The Boom in Commercial Service Robotics Will Reshape the Way We Work

service robotics boom

Commercial service robots are robots that perform some useful task, with the exception of those robots operating within the realm of industrial automation or those considered consumer robots. This basically means that any robot that is not involved in industrial automation or for strictly consumer purposes are commercial service robots. This category includes robots that operate within logistics operations, hospitals, in the retail store, providing security services, and even delivering your takeout orders. There is a massive opportunity for commercial service robots to take on tasks that enable people to spend time doing other things that humans excel at, while stepping away from the dull, dirty, or dangerous tasks.

IDC recently fielded a survey that asked 600 decision makers across several industries about their current and future of commercial service robots. An impressive 90% of the response came back that the organization is currently using, piloting, researching, or planning to deploy commercial service robots within their organization.

The amazing thing is the range of industries surveyed indicating that they have plans relative to commercial service robotics. The survey focused on the following industries: oil & gas, retail, wholesale/distribution, hospitality (accommodations), healthcare providers, federal and state governments, and warehousing and logistics.
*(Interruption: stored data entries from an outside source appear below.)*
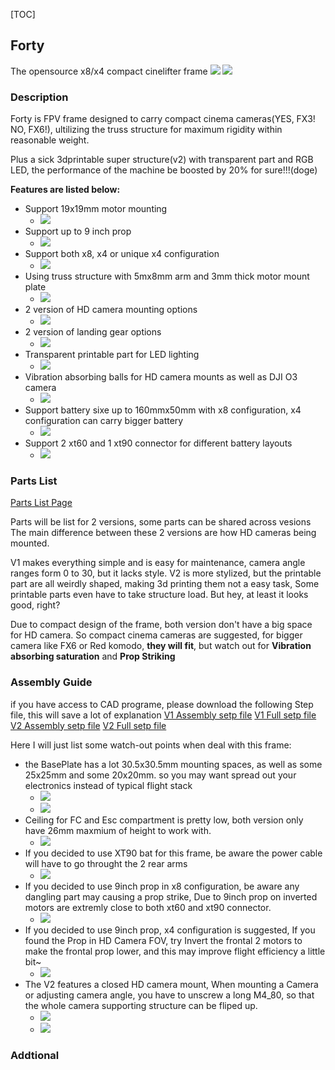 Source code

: [TOC]
## Forty  
The opensource x8/x4 compact cinelifter frame 
![](Images\Previews\0_Main.png)
![](Images\Previews\0_Main_01.png)

### Description
Forty is FPV frame designed to carry compact cinema cameras(YES, FX3! NO, FX6!), ultilizing the truss structure for maximum rigidity within reasonable weight.

Plus a sick 3dprintable super structure(v2) with transparent part and RGB LED, the performance of the machine be boosted by 20% for sure!!!(doge)

**Features are listed below:**
- Support 19x19mm motor mounting
  - ![](Images\Previews\1_MotorMount.png)
- Support up to 9 inch prop
  - ![](Images\Previews\1_PropSize.png)
- Support both x8, x4 or unique x4 configuration
  - ![](Images\Previews\1_MultipleConfigurations.png)
- Using truss structure with 5mx8mm arm and 3mm thick motor mount plate
  - ![](Images\Previews\1_ArmStructure.png)
- 2 version of HD camera mounting options
  - ![](Images\Previews\1_2HDCameraMountOptions.png)
- 2 version of landing gear options
  - ![](Images\Previews\1_2LandingGearOptions.png)
- Transparent printable part for LED lighting
  - ![](Images\Previews\1_TransparentParts.png)
- Vibration absorbing balls for HD camera mounts as well as DJI O3 camera
  - ![](Images\Previews\1_DamperSetup.png)
- Support battery sixe up to 160mmx50mm with x8 configuration, x4 configuration can carry bigger battery
  - ![](Images\Previews\1_BatterySpace.png)
- Support 2 xt60 and 1 xt90 connector for different battery layouts
  - ![](Images\Previews\1_xt60xt90.png)
### Parts List

[Parts List Page](./PartsList.md)

Parts will be list for 2 versions, some parts can be shared across vesions
The main difference between these 2 versions are how HD cameras being mounted.

V1 makes everything simple and is easy for maintenance, camera angle ranges form 0 to 30, but it lacks style.
V2 is more stylized, but the printable part are all  weirdly shaped, making 3d printing them not a easy task, Some printable parts even have to take structure load. But hey, at least it looks good, right?

Due to compact design of the frame, both version don't have a big space for HD camera. So compact cinema cameras are suggested, for bigger camera like FX6 or Red komodo, **they will fit**, but watch out for **Vibration absorbing saturation** and **Prop Striking**

### Assembly Guide
if you have access to CAD programe, please download the following Step file, this will save a lot of explanation
[V1 Assembly setp file](./Parts/FullAssembly/Forty_V1.step)
[V1 Full setp file](./Parts/FullAssembly/Forty_V1_Full.step)
[V2 Assembly setp file](./Parts/FullAssembly/Forty_V2.step)
[V2 Full setp file](./Parts/FullAssembly/Forty_V2_Full.step)

Here I will just list some watch-out points when deal with this frame:

- the BasePlate has a lot 30.5x30.5mm mounting spaces, as well as some 25x25mm and some 20x20mm. so you may want spread out your electronics instead of typical flight stack
  - ![](Images\\Guides\Electroniccompartment_1.png)
  - ![](Images\\Guides\Electroniccompartment_2.png)
- Ceiling for FC and Esc compartment is pretty low, both version only have 26mm maxmium of height to work with.
  - ![](Images\\Guides\Electroniccompartment_3.png)
- If you decided to use XT90 bat for this frame, be aware the power cable will have to go throught the 2 rear arms
  - ![](Images\\Guides\PowerCable.png)
- If you decided to use 9inch prop in x8 configuration, be aware any dangling part may causing a prop strike, Due to 9inch prop on inverted motors are extremly close to both xt60 and xt90 connector.
  - ![](Images\\Guides\CableProStrike.png)
- If you decided to use 9inch prop, x4 configuration is suggested, If you found the Prop in HD Camera FOV, try Invert the frontal 2 motors to make the frontal prop lower, and this may improve flight efficiency a little bit~
  - ![](Images\\Guides\FrontalInvertX4.png)
- The V2 features a closed HD camera mount, When mounting a Camera or adjusting camera angle, you have to unscrew a long M4_80, so that the whole camera supporting structure can be fliped up.
  - ![](Images\\Guides\CameraSupportingStructure_1.png)
  - ![](Images\\Guides\CameraSupportingStructure_2.png)

### Addtional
Many of these industries are not necessarily the industries that are typically associated with robots.

Each of these industries had a very different current state of deployment relative to commercial service robotics. For example, retail led the way in enterprise wide deployments, with 19% of North American retailers surveyed indicating the use of commercial service robots across the enterprise. At the other end of the spectrum, wholesale/distribution trailed the entire field with 0% indicating enterprise wide deployments, but this industry is leading the way in terms of current pilot projects of commercial service robots with 54%

The question now is, what does this mean? Representatives across a range of industries are using or considering the use of commercial service robots at some point in the near future, so what? What this indicates is that companies, regardless of their industry, are recognizing the value and potential of robotics in their operation and are actively involved in working to make use of this amazing technology. Each industry has its own sets of challenges and problems to solve and we have found that innovators in the field of robotics are identifying these challenges and working to solve them.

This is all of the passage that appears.